Ayat yang memuat kalimat diatas menetapkan masa penantian seorang
wanita setelah perceraian sebelum dia dapat menikah kembali. Tetapi mereka yang
mengkajinya dengan cermat akan menganggapnya sebagai bukti yang jelas dari
kekuatan kaum wanita yang menguasai masyarakat Islam. Sebaliknya, kaum wanita
(sebagai Yin) mempunyai keunggulan dari kelemahannya yang relatif dan
ketidakmampuan di bidang lahiriah. Jadi mereka tidak begitu berkecenderungan
untuk membuat tuntutan yang tidak pada tempatnya. Mereka mempunyai keuntungan
dari semacam sifat bawaannya sebagai hamba.
Dengan kata lain, suami mempunyai kewajiban untuk mengumpulkan
kekayaan demi isterinya, dan isteri berkewajiban untuk melayaninya karena ini.
Tetapi karena suami mempunyai satu tingkat lebih tinggi daripada mereka dalam
keunggulan, sementara kaum wanita mendapatkan manfaat atau keistimewaan (maziyyah)
dari kelebihan (da’f) dan ketidakmampuan yang mendasar (‘ajz
al-Basyariyyah).
Sehingga menurut Sachiko Murata, dengan menyebut kelemahan wanita sebagai
kelebihan,[14] berarti menyinggung suatu
pandangan positif dari realitas Yin. Ini adalah pandangan khas dari
suatu pendekatan terhadap al-Quran dengan mencari makna batinnya.
Sachiko Murata, dengan merujuk pada Ibn ‘Arabi, menjelaskan tentang
keunggulan (derajat) kaum pria di atas kaum wanita dengan mengkaitkannya pada
beberapa “hubungan” yang ada, pertama, dalam hubungan yang ditimbulkan
melalui penciptaan Hawa melalui Adam. Kedua, Ibn ‘Arabi mengkaitkan ayat
mengenai derajat yang lebih tinggi itu dengan keunggulan dari langit atas bumi.
Ketiga, Ibn ‘Arabi menganggap tingkat pria di atas kaum wanita. mengingat
kenyataan bahwa kosmis tidak akan pernah mencapai kedudukan Tuhan dikarenakan
hubungan khusus yang terjalin di antara mereka: penerimaan kosmik dan aktivitas
Ilahi.
Bayi, di mana ia merupakan lambang manusia yang tidak berdaya (Yin).

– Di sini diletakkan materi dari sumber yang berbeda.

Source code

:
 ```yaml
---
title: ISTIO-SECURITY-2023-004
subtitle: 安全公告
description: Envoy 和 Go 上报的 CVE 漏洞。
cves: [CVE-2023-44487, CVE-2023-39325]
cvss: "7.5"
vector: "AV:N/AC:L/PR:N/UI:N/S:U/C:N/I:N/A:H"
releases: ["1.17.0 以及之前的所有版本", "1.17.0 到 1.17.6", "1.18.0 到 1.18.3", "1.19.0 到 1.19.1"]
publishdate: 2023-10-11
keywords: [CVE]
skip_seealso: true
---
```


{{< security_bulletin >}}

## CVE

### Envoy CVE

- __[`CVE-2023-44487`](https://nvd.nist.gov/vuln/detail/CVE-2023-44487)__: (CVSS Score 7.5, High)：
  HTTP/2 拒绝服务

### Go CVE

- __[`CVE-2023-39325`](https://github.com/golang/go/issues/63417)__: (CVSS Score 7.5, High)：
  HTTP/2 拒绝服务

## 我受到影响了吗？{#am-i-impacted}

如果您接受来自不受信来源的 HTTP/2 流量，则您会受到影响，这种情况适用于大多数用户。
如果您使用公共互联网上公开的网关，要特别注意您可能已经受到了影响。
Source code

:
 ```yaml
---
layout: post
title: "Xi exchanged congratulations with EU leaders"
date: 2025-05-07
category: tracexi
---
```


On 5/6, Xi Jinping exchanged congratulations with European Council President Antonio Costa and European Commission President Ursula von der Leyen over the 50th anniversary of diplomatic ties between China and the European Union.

Dia tidak bisa apa-apa, biasanya hanya menangis. Tapi justru dalam hubungan
pria-wanita. Kaum wanita, sebagai Yin, dengan kelemahannya, pada
akhirnya menuntut perhatian dari kaum pria (Yang).
B.
Telaah Atas Penafsiran Sachiko Murata tentang Relasi Pria dan
Wanita dalam Islam.
Berbicara mengenai karya Sachiko Murata, yaitu The Tao of Islam,
tidak bisa terlepas dari pembahasan tentang latar belakng penulisannya, yaitu; Pertama,
Sachiko Murata berangkat dari pemahaman Tao untuk melihat terma-terma
dalam ajaran-ajaran Islam.[15]
Seperti telah kita ketahui bahwa “jalan setapak” adalah terjemahan yang sering
diberikan kepada nama “Tao”.
Istilah Tao, sebenarnya tidak serta merta bisa dinamakan
“jalan”.[16] Dalam sebuah karya sastra
Cina Kuno, Tao Te Ching, di mana pengertian Tao dijabarkan,
ditulis, “jalan” yang dapat digunakan sebagai jalan, bukan merupakan jalan yang
kekal”, makna yang kurang lebih mirip dengan Tariq yaitu “jalan”
spiritual dalam dunia sufisme. Begitu tingginya nilai spiritualitas Taoisme ini,
sehingga menurut Sachiko Murata, Taoisme bisa menjadi “cermin” untuk
sufisme, juga sebaliknya.[17]
Latar belakang pemikiran inilah, yaitu Tao, maka dalam
kajian bukunya ini, Sachiko Murata membahas dalam tataran spiritual agama
Islam, dan bukan dalam tataran syariah.[18]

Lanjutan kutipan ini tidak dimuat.